Input:
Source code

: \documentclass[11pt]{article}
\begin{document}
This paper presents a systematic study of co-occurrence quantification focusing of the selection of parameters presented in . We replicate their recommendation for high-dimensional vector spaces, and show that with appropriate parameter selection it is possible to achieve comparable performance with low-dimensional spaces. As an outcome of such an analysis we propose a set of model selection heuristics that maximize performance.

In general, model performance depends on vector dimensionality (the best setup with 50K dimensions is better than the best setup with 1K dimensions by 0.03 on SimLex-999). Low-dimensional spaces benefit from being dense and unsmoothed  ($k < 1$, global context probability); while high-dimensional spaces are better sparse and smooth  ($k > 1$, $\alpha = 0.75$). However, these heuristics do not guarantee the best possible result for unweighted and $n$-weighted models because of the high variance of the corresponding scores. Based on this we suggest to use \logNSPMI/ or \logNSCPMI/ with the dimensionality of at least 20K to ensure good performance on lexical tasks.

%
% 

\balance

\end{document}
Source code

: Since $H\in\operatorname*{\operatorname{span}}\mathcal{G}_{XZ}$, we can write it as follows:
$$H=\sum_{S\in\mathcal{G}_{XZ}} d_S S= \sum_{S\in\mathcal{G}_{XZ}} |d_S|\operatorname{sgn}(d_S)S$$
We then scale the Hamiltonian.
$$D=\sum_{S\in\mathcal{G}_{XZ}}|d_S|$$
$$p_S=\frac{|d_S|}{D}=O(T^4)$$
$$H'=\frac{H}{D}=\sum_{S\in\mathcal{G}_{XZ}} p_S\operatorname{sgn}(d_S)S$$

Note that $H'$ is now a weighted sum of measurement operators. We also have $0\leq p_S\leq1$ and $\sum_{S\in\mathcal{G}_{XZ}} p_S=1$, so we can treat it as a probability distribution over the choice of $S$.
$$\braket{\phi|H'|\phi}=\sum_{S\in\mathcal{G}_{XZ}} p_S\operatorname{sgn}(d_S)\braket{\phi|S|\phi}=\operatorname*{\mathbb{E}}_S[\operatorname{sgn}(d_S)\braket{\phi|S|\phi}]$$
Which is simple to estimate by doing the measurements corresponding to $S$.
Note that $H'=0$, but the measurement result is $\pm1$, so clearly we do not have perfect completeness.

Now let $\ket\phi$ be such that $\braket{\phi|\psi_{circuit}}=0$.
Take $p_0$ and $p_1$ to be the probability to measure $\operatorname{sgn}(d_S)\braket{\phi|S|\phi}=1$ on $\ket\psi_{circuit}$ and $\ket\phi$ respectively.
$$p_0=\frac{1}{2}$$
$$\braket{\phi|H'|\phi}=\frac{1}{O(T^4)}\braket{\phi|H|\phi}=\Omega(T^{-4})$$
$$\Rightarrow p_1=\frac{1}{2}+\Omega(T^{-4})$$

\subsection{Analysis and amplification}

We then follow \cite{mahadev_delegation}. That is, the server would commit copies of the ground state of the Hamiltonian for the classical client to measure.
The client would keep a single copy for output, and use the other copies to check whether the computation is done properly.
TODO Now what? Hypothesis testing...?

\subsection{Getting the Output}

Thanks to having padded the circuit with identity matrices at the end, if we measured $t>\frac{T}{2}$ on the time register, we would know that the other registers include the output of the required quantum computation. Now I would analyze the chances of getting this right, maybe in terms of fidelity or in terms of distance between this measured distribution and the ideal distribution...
* * *
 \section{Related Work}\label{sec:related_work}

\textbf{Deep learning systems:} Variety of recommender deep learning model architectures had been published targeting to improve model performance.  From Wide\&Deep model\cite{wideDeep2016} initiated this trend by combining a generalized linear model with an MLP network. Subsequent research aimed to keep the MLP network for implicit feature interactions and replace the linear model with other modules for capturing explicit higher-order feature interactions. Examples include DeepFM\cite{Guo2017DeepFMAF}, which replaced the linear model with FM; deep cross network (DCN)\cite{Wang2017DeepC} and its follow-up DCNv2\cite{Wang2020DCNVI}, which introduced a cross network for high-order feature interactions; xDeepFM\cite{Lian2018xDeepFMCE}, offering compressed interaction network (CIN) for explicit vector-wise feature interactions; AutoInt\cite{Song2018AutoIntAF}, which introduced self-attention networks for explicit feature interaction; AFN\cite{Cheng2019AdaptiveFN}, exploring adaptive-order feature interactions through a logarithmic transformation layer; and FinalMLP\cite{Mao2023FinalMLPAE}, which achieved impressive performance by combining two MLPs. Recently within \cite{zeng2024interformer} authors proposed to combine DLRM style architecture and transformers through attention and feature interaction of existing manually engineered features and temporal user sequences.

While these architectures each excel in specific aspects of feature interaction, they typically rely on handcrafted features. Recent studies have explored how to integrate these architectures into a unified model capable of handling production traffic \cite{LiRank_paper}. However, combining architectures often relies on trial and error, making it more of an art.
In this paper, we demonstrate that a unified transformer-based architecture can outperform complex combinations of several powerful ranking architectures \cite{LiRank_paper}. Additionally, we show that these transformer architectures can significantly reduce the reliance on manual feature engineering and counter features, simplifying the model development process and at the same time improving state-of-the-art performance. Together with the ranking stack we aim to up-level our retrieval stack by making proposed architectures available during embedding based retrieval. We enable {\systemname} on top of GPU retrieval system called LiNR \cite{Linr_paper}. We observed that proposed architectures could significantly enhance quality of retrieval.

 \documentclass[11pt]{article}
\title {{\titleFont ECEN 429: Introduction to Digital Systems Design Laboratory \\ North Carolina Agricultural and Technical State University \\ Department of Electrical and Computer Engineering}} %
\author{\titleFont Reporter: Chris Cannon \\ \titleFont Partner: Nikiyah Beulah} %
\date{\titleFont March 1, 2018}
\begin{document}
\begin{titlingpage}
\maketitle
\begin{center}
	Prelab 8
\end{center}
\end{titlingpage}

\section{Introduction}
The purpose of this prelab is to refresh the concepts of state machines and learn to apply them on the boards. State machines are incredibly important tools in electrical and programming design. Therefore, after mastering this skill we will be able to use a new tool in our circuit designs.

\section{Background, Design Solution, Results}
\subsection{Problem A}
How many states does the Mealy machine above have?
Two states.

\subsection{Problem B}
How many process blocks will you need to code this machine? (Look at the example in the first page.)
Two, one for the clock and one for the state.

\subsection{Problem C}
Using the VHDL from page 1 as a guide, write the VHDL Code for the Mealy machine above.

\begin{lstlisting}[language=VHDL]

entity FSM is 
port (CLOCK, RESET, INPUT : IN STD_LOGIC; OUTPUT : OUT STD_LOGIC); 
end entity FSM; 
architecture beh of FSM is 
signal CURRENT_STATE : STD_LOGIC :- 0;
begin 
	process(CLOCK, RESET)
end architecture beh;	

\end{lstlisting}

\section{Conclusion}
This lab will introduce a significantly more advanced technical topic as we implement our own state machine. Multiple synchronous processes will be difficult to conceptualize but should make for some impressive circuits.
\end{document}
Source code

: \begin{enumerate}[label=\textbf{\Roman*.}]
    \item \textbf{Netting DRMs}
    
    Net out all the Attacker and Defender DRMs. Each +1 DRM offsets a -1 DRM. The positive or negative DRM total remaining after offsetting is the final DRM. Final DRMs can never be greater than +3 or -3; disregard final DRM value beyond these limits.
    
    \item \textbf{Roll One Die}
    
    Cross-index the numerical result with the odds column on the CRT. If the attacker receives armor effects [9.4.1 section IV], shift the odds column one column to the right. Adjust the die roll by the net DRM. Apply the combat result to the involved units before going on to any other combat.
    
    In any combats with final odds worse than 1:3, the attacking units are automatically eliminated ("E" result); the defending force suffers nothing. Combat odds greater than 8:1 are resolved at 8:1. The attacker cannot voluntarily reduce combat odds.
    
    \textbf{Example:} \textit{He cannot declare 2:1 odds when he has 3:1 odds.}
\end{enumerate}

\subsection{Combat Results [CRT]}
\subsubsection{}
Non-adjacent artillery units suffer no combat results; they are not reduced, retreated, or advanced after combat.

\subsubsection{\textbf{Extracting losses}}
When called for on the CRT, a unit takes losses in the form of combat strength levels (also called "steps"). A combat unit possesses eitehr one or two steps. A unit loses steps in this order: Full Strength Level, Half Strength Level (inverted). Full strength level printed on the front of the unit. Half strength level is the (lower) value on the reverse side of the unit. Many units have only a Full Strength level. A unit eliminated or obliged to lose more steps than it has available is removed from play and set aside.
--
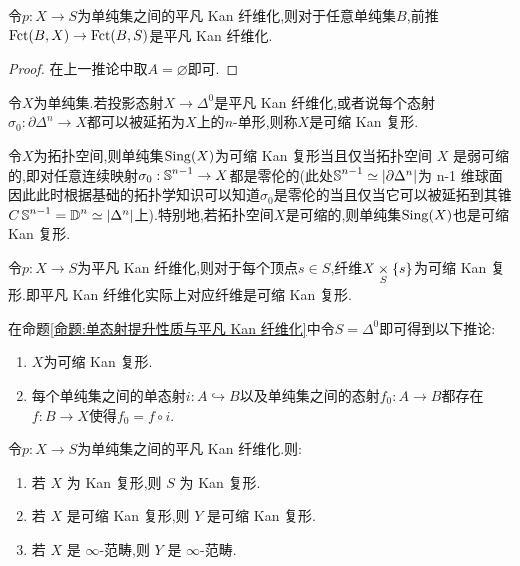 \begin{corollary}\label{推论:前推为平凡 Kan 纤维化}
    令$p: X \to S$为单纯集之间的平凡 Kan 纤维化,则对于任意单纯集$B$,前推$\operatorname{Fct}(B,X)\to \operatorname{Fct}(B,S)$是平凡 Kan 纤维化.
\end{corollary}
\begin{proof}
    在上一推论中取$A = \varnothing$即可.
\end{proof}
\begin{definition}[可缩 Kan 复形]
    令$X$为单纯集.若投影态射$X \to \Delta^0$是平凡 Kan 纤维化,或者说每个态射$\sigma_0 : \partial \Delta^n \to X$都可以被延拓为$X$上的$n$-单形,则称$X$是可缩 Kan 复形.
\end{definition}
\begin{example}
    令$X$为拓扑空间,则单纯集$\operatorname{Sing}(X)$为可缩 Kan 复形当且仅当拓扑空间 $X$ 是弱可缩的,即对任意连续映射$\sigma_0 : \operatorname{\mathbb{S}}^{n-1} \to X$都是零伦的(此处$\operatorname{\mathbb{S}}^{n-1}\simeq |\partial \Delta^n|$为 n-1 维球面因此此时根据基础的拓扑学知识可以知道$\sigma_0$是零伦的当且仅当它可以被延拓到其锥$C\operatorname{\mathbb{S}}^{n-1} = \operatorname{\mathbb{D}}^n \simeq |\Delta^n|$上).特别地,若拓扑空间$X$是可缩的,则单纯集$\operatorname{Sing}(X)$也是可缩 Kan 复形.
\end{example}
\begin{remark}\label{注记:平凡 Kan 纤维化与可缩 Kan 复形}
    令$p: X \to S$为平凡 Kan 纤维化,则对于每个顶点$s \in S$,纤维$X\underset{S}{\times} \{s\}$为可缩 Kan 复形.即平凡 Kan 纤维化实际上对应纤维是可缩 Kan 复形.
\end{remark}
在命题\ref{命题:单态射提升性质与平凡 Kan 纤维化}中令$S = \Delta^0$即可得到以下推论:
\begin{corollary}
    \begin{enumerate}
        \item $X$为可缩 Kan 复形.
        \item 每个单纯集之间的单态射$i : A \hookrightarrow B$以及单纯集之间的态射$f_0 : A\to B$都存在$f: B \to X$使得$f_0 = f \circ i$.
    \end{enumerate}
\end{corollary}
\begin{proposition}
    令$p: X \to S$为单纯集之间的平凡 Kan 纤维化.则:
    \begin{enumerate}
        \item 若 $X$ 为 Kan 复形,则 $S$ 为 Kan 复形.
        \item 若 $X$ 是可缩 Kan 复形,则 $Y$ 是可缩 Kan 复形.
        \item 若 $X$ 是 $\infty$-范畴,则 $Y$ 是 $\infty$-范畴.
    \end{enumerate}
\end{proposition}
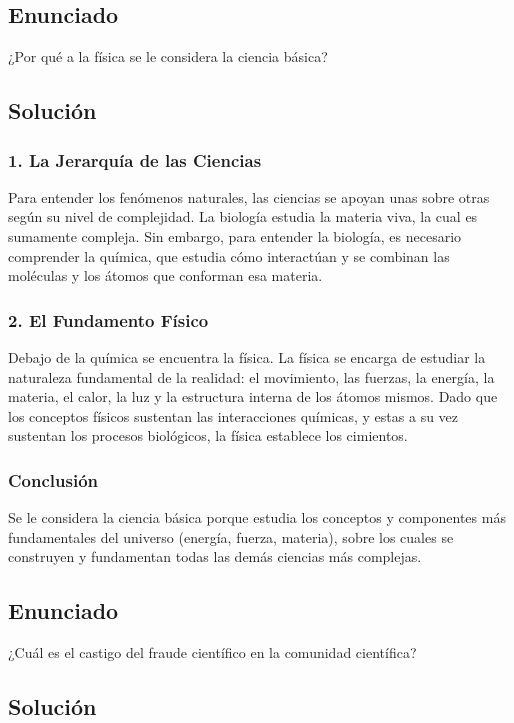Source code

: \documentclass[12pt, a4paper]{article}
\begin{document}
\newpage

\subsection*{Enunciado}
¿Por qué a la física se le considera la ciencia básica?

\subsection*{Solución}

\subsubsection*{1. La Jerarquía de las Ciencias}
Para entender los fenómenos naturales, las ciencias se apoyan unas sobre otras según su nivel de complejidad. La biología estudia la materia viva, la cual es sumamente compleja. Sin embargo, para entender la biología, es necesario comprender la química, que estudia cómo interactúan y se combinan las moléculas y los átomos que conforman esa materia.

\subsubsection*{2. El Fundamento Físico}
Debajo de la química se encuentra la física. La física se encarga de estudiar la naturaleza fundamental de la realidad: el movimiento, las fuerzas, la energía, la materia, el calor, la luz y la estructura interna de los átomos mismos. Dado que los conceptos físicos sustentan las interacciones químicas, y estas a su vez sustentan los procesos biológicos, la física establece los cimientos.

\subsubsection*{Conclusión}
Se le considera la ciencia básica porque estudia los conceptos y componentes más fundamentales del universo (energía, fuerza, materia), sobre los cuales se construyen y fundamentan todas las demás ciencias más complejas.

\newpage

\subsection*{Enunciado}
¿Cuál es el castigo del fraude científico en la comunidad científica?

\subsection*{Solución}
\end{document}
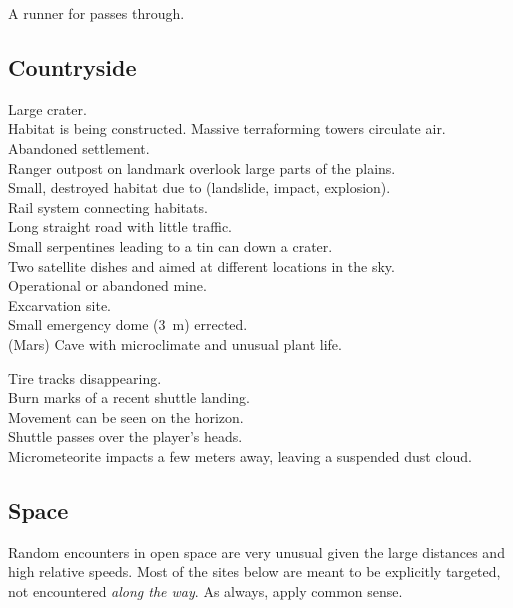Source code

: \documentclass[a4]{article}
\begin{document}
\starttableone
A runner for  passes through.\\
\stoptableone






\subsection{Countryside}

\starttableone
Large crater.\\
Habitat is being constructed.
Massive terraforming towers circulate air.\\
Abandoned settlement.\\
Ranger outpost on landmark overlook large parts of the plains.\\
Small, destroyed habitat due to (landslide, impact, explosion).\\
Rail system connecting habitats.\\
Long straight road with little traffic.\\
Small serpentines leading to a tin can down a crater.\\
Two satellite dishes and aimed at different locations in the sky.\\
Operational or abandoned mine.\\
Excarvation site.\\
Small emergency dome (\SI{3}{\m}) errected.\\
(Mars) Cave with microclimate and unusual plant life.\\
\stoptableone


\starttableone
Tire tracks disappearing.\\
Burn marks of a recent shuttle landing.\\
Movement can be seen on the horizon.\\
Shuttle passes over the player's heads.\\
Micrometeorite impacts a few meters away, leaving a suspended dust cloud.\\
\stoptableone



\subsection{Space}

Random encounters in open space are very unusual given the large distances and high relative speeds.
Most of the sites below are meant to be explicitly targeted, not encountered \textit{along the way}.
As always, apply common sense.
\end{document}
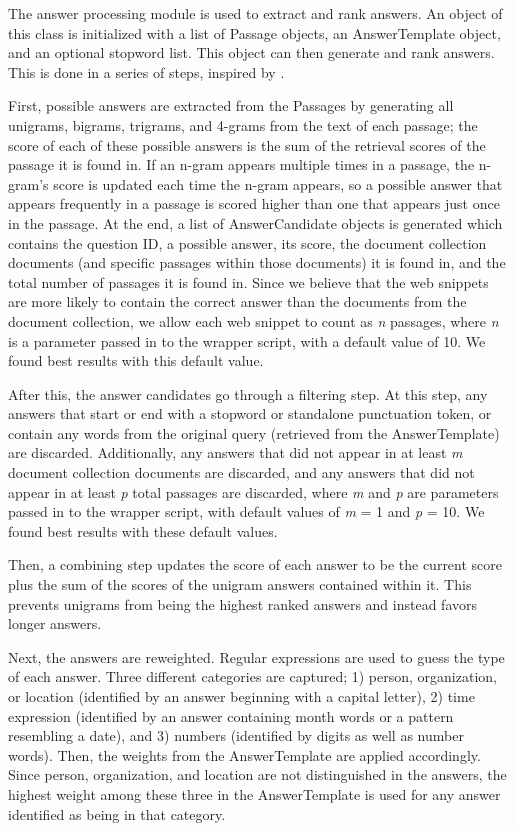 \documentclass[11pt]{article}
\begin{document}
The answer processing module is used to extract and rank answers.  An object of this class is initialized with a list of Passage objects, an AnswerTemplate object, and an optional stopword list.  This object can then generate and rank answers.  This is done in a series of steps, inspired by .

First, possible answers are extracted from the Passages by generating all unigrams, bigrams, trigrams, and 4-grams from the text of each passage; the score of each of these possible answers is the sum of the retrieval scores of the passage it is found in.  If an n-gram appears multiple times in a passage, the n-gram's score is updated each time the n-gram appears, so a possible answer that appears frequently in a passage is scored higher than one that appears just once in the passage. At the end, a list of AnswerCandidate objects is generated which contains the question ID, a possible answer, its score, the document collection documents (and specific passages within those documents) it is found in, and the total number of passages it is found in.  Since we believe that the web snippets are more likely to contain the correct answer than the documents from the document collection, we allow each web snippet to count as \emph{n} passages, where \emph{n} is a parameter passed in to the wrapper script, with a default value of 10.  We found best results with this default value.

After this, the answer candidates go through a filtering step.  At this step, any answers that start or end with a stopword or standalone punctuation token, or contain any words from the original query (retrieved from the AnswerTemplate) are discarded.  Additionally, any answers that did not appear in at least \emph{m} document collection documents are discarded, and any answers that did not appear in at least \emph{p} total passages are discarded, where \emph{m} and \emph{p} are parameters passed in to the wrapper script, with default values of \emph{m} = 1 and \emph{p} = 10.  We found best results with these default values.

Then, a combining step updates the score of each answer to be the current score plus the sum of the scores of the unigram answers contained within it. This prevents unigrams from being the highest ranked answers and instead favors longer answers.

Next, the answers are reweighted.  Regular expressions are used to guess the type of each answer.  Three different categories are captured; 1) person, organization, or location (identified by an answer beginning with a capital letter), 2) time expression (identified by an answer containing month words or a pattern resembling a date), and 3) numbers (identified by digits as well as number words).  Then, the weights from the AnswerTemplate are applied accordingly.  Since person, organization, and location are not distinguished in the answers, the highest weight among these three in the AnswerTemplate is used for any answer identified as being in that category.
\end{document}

Exercise goal: Repeat exactly the lines of the listing above, from the one with "Using the VHDL" down to the one with "end architecture beh;"; both of those lines belong in the range.

Response:
Using the VHDL from page 1 as a guide, write the VHDL Code for the Mealy machine above.

\begin{lstlisting}[language=VHDL]

entity FSM is 
port (CLOCK, RESET, INPUT : IN STD_LOGIC; OUTPUT : OUT STD_LOGIC); 
end entity FSM; 
architecture beh of FSM is 
signal CURRENT_STATE : STD_LOGIC :- 0;
begin 
	process(CLOCK, RESET)
end architecture beh;	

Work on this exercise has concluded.